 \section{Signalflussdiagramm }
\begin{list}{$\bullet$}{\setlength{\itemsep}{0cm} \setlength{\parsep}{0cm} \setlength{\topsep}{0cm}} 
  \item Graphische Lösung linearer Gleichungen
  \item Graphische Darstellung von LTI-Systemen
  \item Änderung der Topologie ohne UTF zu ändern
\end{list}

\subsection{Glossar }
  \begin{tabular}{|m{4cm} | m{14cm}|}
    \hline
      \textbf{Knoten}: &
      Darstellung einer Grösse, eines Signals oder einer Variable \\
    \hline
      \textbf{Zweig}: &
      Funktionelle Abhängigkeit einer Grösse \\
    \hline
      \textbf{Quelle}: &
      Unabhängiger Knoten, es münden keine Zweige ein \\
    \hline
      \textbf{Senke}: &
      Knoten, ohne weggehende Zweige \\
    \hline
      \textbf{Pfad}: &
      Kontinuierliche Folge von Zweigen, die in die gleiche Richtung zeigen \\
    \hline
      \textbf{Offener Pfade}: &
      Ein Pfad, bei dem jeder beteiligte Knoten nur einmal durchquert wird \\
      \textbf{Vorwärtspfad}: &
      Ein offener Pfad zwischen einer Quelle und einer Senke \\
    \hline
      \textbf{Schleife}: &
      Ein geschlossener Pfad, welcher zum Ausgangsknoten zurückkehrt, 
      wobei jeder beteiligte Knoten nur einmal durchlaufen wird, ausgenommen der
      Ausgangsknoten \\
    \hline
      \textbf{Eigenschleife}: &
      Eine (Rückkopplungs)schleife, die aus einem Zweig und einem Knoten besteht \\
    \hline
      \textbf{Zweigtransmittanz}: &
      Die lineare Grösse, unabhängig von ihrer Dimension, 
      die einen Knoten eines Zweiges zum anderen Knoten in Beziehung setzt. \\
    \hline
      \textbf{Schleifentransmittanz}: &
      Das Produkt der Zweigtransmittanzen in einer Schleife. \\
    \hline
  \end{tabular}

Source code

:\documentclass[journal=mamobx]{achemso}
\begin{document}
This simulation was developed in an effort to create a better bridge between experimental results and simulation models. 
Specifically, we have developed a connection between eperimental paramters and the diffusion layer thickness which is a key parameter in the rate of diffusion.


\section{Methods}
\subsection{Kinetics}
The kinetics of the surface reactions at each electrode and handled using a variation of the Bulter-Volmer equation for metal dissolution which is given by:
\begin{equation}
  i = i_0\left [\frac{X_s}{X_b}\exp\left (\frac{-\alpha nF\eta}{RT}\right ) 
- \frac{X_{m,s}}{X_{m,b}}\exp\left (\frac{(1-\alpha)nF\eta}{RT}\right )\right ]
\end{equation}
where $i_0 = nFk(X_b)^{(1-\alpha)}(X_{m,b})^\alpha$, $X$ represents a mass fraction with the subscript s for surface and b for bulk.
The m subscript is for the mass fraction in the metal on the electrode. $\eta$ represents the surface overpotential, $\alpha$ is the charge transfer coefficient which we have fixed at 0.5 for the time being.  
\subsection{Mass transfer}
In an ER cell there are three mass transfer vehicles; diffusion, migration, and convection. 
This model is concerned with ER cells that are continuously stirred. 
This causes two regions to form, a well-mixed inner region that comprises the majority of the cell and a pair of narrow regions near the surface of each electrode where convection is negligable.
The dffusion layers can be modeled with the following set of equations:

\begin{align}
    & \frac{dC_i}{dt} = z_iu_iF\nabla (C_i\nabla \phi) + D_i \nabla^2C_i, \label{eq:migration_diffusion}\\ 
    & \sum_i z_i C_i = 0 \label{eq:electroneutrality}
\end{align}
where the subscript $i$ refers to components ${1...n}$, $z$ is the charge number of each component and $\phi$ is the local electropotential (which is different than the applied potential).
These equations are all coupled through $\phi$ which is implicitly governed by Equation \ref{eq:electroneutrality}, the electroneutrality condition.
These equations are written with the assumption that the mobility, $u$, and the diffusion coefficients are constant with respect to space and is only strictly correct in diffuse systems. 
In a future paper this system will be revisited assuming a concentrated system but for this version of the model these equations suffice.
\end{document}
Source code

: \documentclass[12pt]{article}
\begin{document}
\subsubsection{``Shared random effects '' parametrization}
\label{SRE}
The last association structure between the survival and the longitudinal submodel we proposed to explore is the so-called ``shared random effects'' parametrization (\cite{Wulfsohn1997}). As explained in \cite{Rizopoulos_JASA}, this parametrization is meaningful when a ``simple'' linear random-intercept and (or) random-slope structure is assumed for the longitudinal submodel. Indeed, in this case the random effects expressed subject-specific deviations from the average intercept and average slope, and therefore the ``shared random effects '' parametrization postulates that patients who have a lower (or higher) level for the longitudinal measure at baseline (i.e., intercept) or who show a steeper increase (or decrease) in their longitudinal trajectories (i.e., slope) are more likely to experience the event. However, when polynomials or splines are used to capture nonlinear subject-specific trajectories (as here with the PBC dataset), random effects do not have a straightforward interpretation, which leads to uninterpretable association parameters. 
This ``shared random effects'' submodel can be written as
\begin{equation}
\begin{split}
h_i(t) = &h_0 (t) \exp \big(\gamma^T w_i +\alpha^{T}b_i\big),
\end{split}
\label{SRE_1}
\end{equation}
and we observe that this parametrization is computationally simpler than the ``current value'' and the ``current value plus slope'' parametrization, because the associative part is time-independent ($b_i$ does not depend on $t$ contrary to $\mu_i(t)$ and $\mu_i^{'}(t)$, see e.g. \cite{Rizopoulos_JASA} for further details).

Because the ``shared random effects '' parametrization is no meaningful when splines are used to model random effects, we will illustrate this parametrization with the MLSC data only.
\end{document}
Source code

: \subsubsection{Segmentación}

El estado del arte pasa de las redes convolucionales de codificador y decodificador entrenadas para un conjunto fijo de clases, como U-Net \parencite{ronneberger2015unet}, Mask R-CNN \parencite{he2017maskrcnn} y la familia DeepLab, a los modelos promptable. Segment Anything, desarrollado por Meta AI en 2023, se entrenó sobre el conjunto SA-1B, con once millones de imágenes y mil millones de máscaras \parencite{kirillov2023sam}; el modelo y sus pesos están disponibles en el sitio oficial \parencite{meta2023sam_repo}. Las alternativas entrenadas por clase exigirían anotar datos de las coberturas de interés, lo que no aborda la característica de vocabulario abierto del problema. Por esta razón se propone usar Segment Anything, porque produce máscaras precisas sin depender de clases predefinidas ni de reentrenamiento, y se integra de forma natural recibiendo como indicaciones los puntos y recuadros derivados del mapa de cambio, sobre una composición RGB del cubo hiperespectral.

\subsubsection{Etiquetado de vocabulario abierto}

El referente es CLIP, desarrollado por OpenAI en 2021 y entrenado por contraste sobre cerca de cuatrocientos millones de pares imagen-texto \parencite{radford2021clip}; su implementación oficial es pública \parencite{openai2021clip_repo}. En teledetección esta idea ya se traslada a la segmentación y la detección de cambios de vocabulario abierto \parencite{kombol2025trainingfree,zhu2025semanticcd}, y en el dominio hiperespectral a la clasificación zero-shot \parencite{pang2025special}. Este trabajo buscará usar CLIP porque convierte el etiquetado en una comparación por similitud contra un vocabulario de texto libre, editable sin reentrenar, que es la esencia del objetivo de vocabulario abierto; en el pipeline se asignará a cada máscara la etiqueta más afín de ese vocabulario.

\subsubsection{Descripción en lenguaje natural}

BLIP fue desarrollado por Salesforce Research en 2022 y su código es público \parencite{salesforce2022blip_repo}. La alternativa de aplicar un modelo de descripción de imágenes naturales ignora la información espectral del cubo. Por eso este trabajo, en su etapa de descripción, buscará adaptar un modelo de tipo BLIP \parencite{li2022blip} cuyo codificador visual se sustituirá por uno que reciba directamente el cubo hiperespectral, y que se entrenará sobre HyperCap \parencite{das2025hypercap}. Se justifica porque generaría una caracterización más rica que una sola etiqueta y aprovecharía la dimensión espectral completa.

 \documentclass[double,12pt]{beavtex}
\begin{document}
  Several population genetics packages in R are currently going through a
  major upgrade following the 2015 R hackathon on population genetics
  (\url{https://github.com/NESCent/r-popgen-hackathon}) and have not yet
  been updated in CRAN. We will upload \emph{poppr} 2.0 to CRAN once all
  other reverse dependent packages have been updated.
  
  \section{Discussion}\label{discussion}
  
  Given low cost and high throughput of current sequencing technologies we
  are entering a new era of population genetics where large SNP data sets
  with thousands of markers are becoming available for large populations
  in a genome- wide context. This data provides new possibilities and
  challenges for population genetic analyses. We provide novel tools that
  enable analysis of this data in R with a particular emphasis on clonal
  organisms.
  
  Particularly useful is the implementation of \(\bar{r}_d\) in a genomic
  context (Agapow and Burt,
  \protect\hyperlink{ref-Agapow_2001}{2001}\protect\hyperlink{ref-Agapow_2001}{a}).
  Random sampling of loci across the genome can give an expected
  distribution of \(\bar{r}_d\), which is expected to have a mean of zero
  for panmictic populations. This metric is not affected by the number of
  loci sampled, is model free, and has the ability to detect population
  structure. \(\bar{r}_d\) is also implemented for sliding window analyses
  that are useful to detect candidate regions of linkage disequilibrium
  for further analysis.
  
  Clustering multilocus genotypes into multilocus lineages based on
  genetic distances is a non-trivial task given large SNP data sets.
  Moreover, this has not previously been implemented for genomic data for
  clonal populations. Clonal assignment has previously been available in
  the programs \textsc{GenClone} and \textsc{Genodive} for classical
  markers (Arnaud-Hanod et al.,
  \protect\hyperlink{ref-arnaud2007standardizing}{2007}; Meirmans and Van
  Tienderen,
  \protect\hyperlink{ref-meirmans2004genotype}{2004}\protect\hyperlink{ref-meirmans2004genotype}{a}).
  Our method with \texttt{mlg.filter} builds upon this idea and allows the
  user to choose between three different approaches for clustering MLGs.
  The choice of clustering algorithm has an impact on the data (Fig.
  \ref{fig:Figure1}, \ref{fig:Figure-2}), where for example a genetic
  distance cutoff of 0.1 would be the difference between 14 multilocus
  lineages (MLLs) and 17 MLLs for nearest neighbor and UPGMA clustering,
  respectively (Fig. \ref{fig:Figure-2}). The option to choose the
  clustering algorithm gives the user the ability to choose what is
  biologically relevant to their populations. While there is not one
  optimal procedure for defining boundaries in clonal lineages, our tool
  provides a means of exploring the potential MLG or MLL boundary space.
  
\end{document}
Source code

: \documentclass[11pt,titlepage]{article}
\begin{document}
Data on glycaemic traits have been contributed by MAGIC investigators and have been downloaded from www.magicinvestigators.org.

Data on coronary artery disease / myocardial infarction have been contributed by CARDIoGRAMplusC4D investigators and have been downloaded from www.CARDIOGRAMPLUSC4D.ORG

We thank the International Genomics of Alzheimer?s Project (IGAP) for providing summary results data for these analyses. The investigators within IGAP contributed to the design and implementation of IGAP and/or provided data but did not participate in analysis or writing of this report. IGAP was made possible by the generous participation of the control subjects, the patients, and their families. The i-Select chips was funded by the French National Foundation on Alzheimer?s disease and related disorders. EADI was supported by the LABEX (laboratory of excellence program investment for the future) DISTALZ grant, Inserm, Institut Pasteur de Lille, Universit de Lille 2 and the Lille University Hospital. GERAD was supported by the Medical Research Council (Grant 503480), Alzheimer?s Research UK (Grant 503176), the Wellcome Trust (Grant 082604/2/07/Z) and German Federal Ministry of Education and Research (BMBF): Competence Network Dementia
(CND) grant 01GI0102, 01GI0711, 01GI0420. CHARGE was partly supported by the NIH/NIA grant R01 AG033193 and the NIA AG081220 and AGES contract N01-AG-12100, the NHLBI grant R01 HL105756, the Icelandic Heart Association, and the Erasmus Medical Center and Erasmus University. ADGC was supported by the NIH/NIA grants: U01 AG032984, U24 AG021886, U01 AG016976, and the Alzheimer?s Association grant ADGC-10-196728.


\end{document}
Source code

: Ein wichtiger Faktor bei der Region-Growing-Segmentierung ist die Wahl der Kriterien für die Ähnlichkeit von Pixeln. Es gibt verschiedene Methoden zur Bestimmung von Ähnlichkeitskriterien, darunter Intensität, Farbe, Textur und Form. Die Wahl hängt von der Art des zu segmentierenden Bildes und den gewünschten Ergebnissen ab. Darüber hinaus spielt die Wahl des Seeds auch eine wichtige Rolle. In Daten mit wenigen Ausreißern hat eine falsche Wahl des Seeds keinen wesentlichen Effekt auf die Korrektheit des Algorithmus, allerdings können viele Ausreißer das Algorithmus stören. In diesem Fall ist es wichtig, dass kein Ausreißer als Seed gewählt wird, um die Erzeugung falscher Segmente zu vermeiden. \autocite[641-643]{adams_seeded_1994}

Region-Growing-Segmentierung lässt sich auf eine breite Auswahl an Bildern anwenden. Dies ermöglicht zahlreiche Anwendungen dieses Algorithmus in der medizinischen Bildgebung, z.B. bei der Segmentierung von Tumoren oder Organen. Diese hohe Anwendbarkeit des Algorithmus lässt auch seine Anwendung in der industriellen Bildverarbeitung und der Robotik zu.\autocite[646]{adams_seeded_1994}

→ What is required
Output the lines above between the one holding "user to choose" and the one holding "distance cutoff of", inclusive, with nothing before or after them.

→ Solution
  user to choose between three different approaches for clustering MLGs.
  The choice of clustering algorithm has an impact on the data (Fig.
  \ref{fig:Figure1}, \ref{fig:Figure-2}), where for example a genetic
  distance cutoff of 0.1 would be the difference between 14 multilocus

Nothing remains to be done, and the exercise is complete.